Stored data:
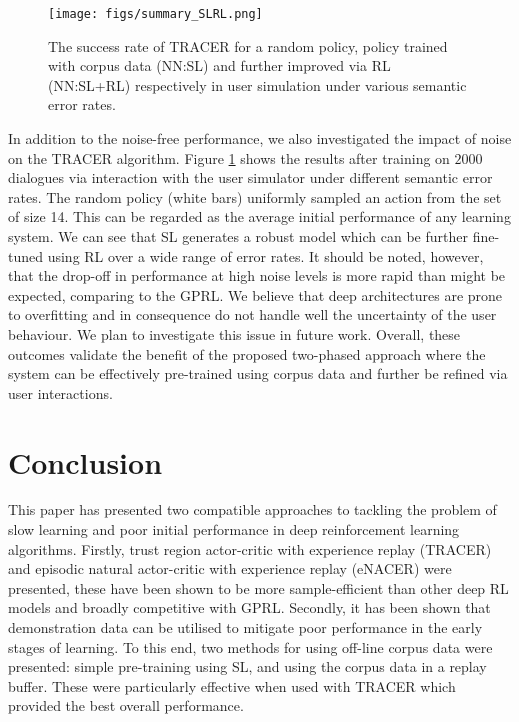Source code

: \documentclass[11pt,a4paper]{article}
\begin{document}
\begin{figure}[t]
\centerline{\texttt{[image: figs/summary\_SLRL.png]}}
\caption{The success rate of TRACER for a random policy, policy trained with corpus data (NN:SL) and further improved via RL (NN:SL+RL) respectively in user simulation under various semantic error rates.} 
\label{fig:bar1}
\vspace{-5mm}
\end{figure}

In addition to the noise-free performance, we also investigated the impact of noise on the TRACER algorithm. 
Figure \ref{fig:bar1} shows the results after training on $2000$  dialogues via interaction with the user simulator under different semantic error rates.
The random policy (white bars) uniformly sampled an action from the set of size 14. 
This can be regarded as the average initial performance of any learning system.
We can see that SL generates a robust model which can be further fine-tuned using RL over a wide range of error rates. It should be noted, however, that the drop-off in performance at high noise levels is more rapid than might be expected, comparing to the GPRL. We believe that deep architectures are prone to overfitting and in consequence do not handle well the uncertainty of the user behaviour. We plan to investigate this issue in future work.
Overall, these outcomes validate the benefit of the proposed two-phased approach where the system can be effectively pre-trained using corpus data and further be refined via user interactions.

\section{Conclusion} \label{sec:conclude}
This paper has presented two compatible approaches to tackling the problem of slow learning and poor initial performance in deep reinforcement learning algorithms. Firstly, trust region actor-critic with experience replay (TRACER) and episodic natural actor-critic with experience replay (eNACER) were presented, these have been shown to be more sample-efficient than other deep RL models and broadly competitive with GPRL. Secondly, it has been shown that demonstration data can be utilised
to mitigate poor performance in the early stages of learning. To this end, 
two methods for using off-line corpus data were presented: simple pre-training using SL, and using the corpus data in a replay buffer.  These were particularly effective when used with TRACER which provided the best overall performance. 
\end{document}
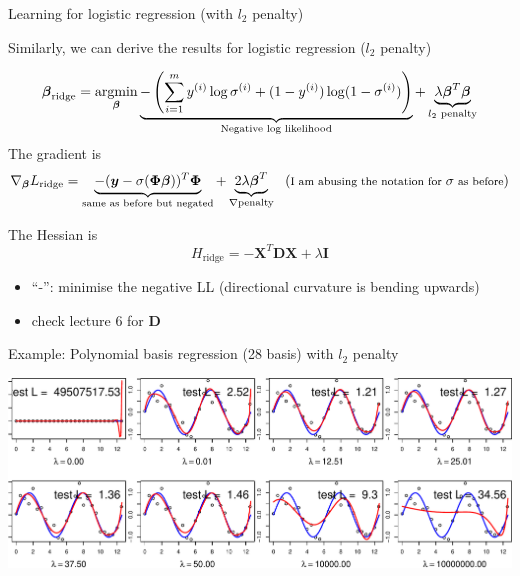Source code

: \documentclass[ignorenonframetext,aspectratio=169]{beamer}
\providecommand{\tightlist}{%
  \setlength{\itemsep}{0pt}\setlength{\parskip}{0pt}}
\newcommand{\vv}[1]{\boldsymbol{#1}}
\newcommand{\argmin}{\operatornamewithlimits{argmin}}
\newcommand{\dd}[1]{\ensuremath{ #1^{(i)}}}
\begin{document}
\begin{frame}{Learning for logistic regression (with \(l_2\) penalty)}
\protect\hypertarget{learning-for-logistic-regression-with-l_2-penalty}{}

Similarly, we can derive the results for logistic regression (\(l_2\)
penalty)

\[\vv{\beta}_{\text{ridge}}=\argmin_{{\vv{\beta}}} \underbrace{-\left(\sum_{i=1}^m  \dd{y} \log \sigma^{(i)}+(1-\dd{y}) \log (1-\sigma^{(i)})\right )}_{\text{Negative log likelihood}} + \underbrace{\lambda \vv{\beta}^T\vv{\beta}}_{l_2 \text{ penalty}}\]
The gradient is
\[\nabla_{\vv{\beta}} L_{\text{ridge}} = \underbrace{-(\vv{y}-\sigma(\vv{\Phi\beta}))^T\vv{\Phi}}_{\text{same as before but negated}} + \underbrace{2\lambda \vv{\beta}^T}_{\nabla\text{penalty}} \;\;\; \footnotesize (\text{I am abusing the notation for } \sigma \text{ as before})\]

The Hessian is
\[H_{\text{ridge}} = -\vv{X}^T\vv{D}\vv{X}+\lambda\vv{I}\]

\begin{itemize}
\tightlist
\item
  ``-'': minimise the negative LL (directional curvature is bending
  upwards)
\item
  check lecture 6 for \(\vv{D}\)
\end{itemize}

\end{frame}

\begin{frame}{Example: Polynomial basis regression (28 basis) with
\(l_2\) penalty}
\protect\hypertarget{example-polynomial-basis-regression-28-basis-with-l_2-penalty}{}

\begin{center}\includegraphics[width=1\linewidth]{lecture10_files/figure-beamer/unnamed-chunk-20-1} \end{center}

\end{frame}
\end{document}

| DESCRIPTION OF THE TASK |
Each line in the data that holds the string "documentclass" must be returned.

| SOLUTION TO THIS PROBLEM |
: \documentclass[11pt,a4paper]{article}
: \documentclass[ignorenonframetext,aspectratio=169]{beamer}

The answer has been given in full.